▸ **Directions for this task**
Report each line of the listing below that holds "documentclass".

▸ **Stored data**
□ □ □ □ □ □ □

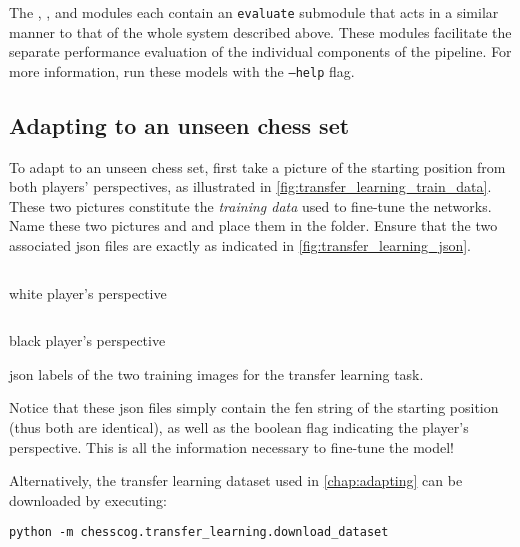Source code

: \documentclass[../../report.tex]{subfiles}
\begin{document}
The , , and  modules each contain an \texttt{evaluate} submodule that acts in a similar manner to that of the whole system described above.
These modules facilitate the separate performance evaluation of the individual components of the pipeline.
For more information, run these models with the \texttt{--help} flag.

\subsection{Adapting to an unseen chess set}
To adapt to an unseen chess set, first take a picture of the starting position from both players' perspectives, as illustrated in \cref{fig:transfer_learning_train_data}.
These two pictures constitute the \emph{training data} used to fine-tune the networks.
Name these two pictures  and  and place them in the  folder.
Ensure that the two associated \gls{json} files are exactly as indicated in \cref{fig:transfer_learning_json}.
\begin{listing}
    \begin{sublisting}[b]{\textwidth}
        \inputminted{json}{\subfix{../../data/transfer_learning/white.json}}
        \caption{white player's perspective}
    \end{sublisting}
    \medskip\par
    \begin{sublisting}[b]{\textwidth}
        \inputminted{json}{\subfix{../../data/transfer_learning/black.json}}
        \caption{black player's perspective}
    \end{sublisting}
    \caption{\Acs{json} labels of the two training images for the transfer learning task.}
    \label{fig:transfer_learning_json}
\end{listing}
Notice that these \gls{json} files simply contain the \gls{fen} string of the starting position (thus both are identical), as well as the boolean flag indicating the player's perspective.
This is all the information necessary to fine-tune the model!

Alternatively, the transfer learning dataset used in \cref{chap:adapting} can be downloaded by executing:
\begin{verbatim}
python -m chesscog.transfer_learning.download_dataset
\end{verbatim}
\end{document}
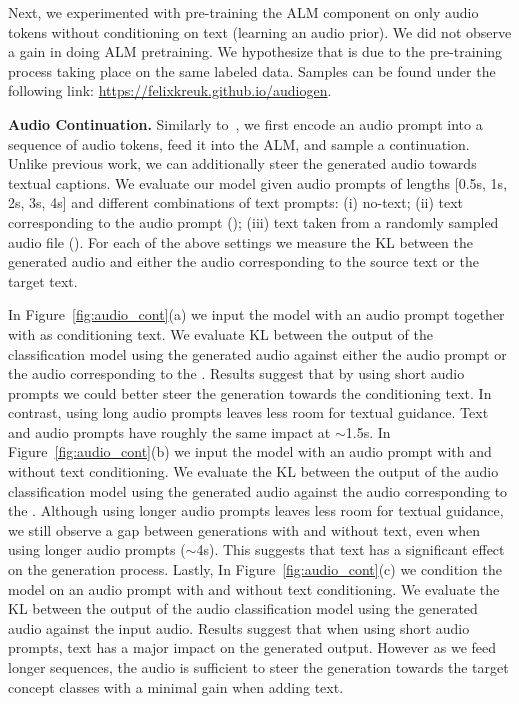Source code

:Next, we experimented with pre-training the \ac{ALM} component on only audio tokens without conditioning on text (learning an audio prior). 
We did not observe a gain in doing \ac{ALM} pretraining. We hypothesize that is due to the pre-training process taking place on the same labeled data. Samples can be found under the following link: \url{https://felixkreuk.github.io/audiogen}.








{\noindent \bf{Audio Continuation.}} Similarly to~\citep{lakhotia2021generative}, we first encode an audio prompt into a sequence of audio tokens, feed it into the \ac{ALM}, and sample a continuation. Unlike previous work, we can additionally steer the generated audio towards textual captions.
We evaluate our model given audio prompts of lengths [0.5s, 1s, 2s, 3s, 4s] and different combinations of text prompts: (i) no-text; (ii) text corresponding to the audio prompt (\src); (iii) text taken from a randomly sampled audio file (\rnd). For each of the above settings we measure the KL between the generated audio and either the audio corresponding to the source text or the target text. 

In Figure~\ref{fig:audio_cont}(a) we input the model with an audio prompt together with \rnd as conditioning text. We evaluate KL between the output of the classification model using the generated audio against either the audio prompt or the audio corresponding to the \rnd. Results suggest that by using short audio prompts we could better steer the generation towards the conditioning text. In contrast, using long audio prompts leaves less room for textual guidance. Text and audio prompts have roughly the same impact at $\sim$1.5s. In Figure~\ref{fig:audio_cont}(b) we input the model with an audio prompt with and without \rnd text conditioning. We evaluate the KL between the output of the audio classification model using the generated audio against the audio corresponding to the \rnd. Although using longer audio prompts leaves less room for textual guidance, we still observe a gap between generations with and without text, even when using longer audio prompts ($\sim$4s). This suggests that text has a significant effect on the generation process. Lastly, In Figure~\ref{fig:audio_cont}(c) we condition the model on an audio prompt with and without \src text conditioning. We evaluate the KL between the output of the audio classification model using the generated audio against the input audio. Results suggest that when using short audio prompts, text has a major impact on the generated output. However as we feed longer sequences, the audio is sufficient to steer the generation towards the target concept classes with a minimal gain when adding text.




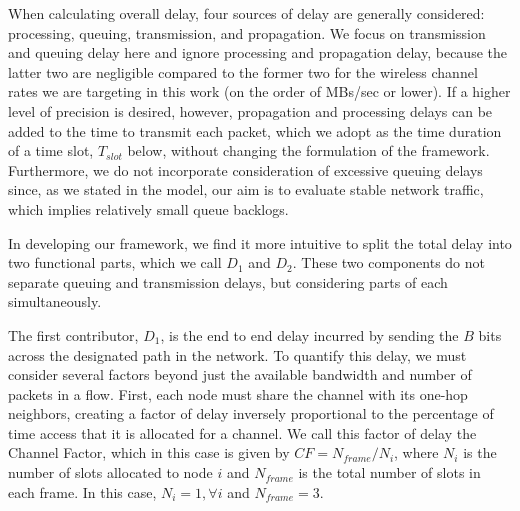 {\color{blue}When calculating overall delay, four sources of delay are generally considered: processing, queuing, transmission, and propagation. We focus on transmission and queuing delay here and ignore processing and propagation delay, because the latter two are negligible compared to the former two for the wireless channel rates we are targeting in this work (on the order of MBs/sec or lower). If a higher level of precision is desired, however, propagation and processing delays can be added to the time to transmit each packet, which we adopt as the time duration of a time slot, $T_{slot}$ below, without changing the formulation of the framework. Furthermore, we do not incorporate consideration of excessive queuing delays since, as we stated in the model, our aim is to evaluate stable network traffic, which implies relatively small queue backlogs. %


In developing our framework, we find it more intuitive to split the total delay into two functional parts, which we call $D_1$ and $D_2$. These two components do not separate queuing and transmission delays, but considering parts of each simultaneously. }
The first contributor, $D_1$, is the end to end delay incurred by sending the $B$ bits across the designated path in the network. To quantify this delay, we must consider several factors beyond just the available bandwidth and number of packets in a flow. First, each node must share the channel with its one-hop neighbors, creating a factor of delay inversely proportional to the percentage of time access that it is allocated for a channel. We call this factor of delay the Channel Factor, which in this case is given by $CF = N_{frame}/N_{i}$, where $N_{i}$ is the number of slots allocated to node $i$ and $N_{frame}$ is the total number of slots in each frame. In this case, $N_{i} = 1, \forall i$ and $N_{frame} = 3$. 

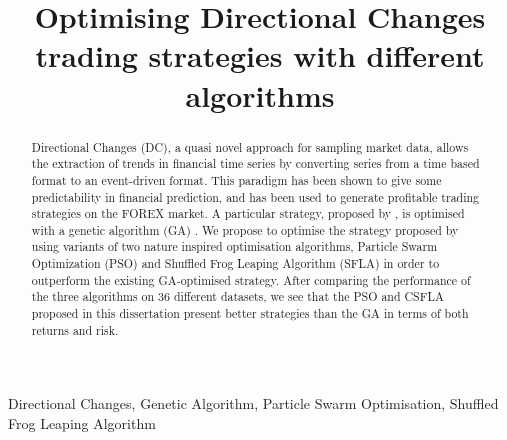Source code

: \documentclass[conference]{IEEEtran}
\begin{document}
\title{Optimising Directional Changes trading strategies with different algorithms\\}

\author{
\and
{}
\and
{}
}

\maketitle

\begin{abstract}
Directional Changes (DC), a quasi novel approach for sampling market data, allows the extraction of trends in financial time series by converting series from a time based format to an event-driven format. This paradigm has been shown to give some predictability in financial prediction, and has been used to generate profitable trading strategies on the FOREX market. A particular strategy, proposed by \cite{kampouridis_otero_dc_ga}, is optimised with a genetic algorithm (GA) . We propose to optimise the strategy proposed by \cite{kampouridis_otero_dc_ga} using variants of two nature inspired optimisation algorithms, Particle Swarm Optimization (PSO) and Shuffled Frog Leaping Algorithm (SFLA) in order to outperform the existing GA-optimised strategy. After comparing the performance of the three algorithms on 36 different datasets, we see that the PSO and CSFLA proposed in this dissertation present better strategies than the GA in terms of both returns and risk.

\end{abstract}

\begin{IEEEkeywords}
Directional Changes, Genetic Algorithm, Particle Swarm Optimisation, Shuffled Frog Leaping Algorithm
\end{IEEEkeywords}
\end{document}
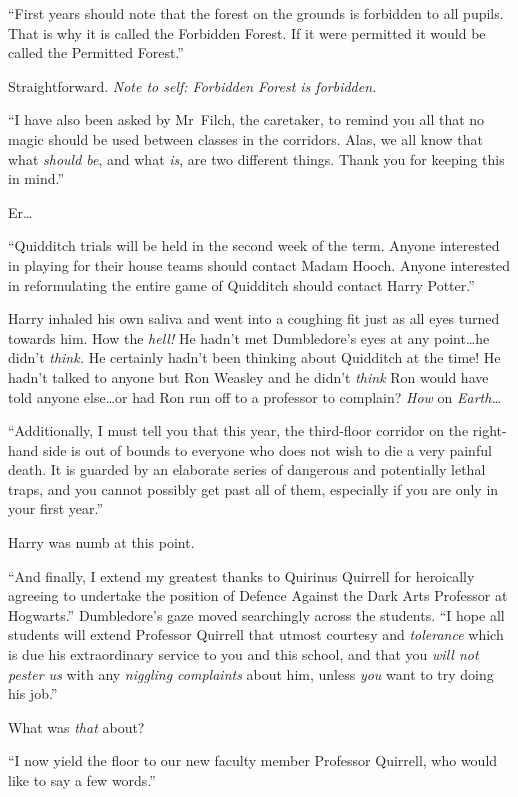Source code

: “First years should note that the forest on the grounds is forbidden to all pupils. That is why it is called the Forbidden Forest. If it were permitted it would be called the Permitted Forest.”

Straightforward. \emph{Note to self: Forbidden Forest is forbidden.}

“I have also been asked by Mr~Filch, the caretaker, to remind you all that no magic should be used between classes in the corridors. Alas, we all know that what \emph{should be}, and what \emph{is}, are two different things. Thank you for keeping this in mind.”

Er…

“Quidditch trials will be held in the second week of the term. Anyone interested in playing for their house teams should contact Madam Hooch. Anyone interested in reformulating the entire game of Quidditch should contact Harry Potter.”

Harry inhaled his own saliva and went into a coughing fit just as all eyes turned towards him. How the \emph{hell!} He hadn’t met Dumbledore’s eyes at any point…he didn’t \emph{think.} He certainly hadn’t been thinking about Quidditch at the time! He hadn’t talked to anyone but Ron Weasley and he didn’t \emph{think} Ron would have told anyone else…or had Ron run off to a professor to complain? \emph{How} on \emph{Earth…}

“Additionally, I must tell you that this year, the third-floor corridor on the right-hand side is out of bounds to everyone who does not wish to die a very painful death. It is guarded by an elaborate series of dangerous and potentially lethal traps, and you cannot possibly get past all of them, especially if you are only in your first year.”

Harry was numb at this point.

“And finally, I extend my greatest thanks to Quirinus Quirrell for heroically agreeing to undertake the position of Defence Against the Dark Arts Professor at Hogwarts.” Dumbledore’s gaze moved searchingly across the students. “I hope all students will extend Professor Quirrell that utmost courtesy and \emph{tolerance} which is due his extraordinary service to you and this school, and that you \emph{will not pester us} with any \emph{niggling complaints} about him, unless \emph{you} want to try doing his job.”

What was \emph{that} about?

“I now yield the floor to our new faculty member Professor Quirrell, who would like to say a few words.”

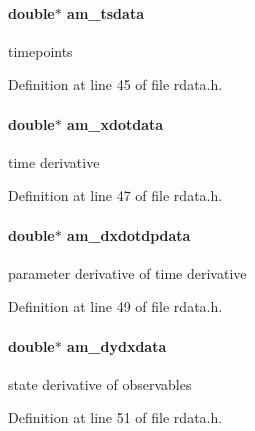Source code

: \paragraph[{am\+\_\+tsdata}]{\setlength{\rightskip}{0pt plus 5cm}double$\ast$ am\+\_\+tsdata}\label{struct_return_data_a577298549da7c9dbe3d93fbf3bc17866}
timepoints 

Definition at line 45 of file rdata.\+h.

\hypertarget{struct_return_data_a3ea8fa08fcced0827c1df276b0d253c8}{}
\paragraph[{am\+\_\+xdotdata}]{\setlength{\rightskip}{0pt plus 5cm}double$\ast$ am\+\_\+xdotdata}\label{struct_return_data_a3ea8fa08fcced0827c1df276b0d253c8}
time derivative 

Definition at line 47 of file rdata.\+h.

\hypertarget{struct_return_data_a494b13e9797d95d7fb3c89e09864aa4f}{}
\paragraph[{am\+\_\+dxdotdpdata}]{\setlength{\rightskip}{0pt plus 5cm}double$\ast$ am\+\_\+dxdotdpdata}\label{struct_return_data_a494b13e9797d95d7fb3c89e09864aa4f}
parameter derivative of time derivative 

Definition at line 49 of file rdata.\+h.

\hypertarget{struct_return_data_a831cada35b4f407a2c8ad789dfc534e5}{}
\paragraph[{am\+\_\+dydxdata}]{\setlength{\rightskip}{0pt plus 5cm}double$\ast$ am\+\_\+dydxdata}\label{struct_return_data_a831cada35b4f407a2c8ad789dfc534e5}
state derivative of observables 

Definition at line 51 of file rdata.\+h.

\hypertarget{struct_return_data_a57a7eb2085d8ed5bb6c62331a2aa3af5}{}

□ □ □ □ □ □ □

▸ **Task solution**
: \documentclass[../../report.tex]{subfiles}
: \documentclass[conference]{IEEEtran}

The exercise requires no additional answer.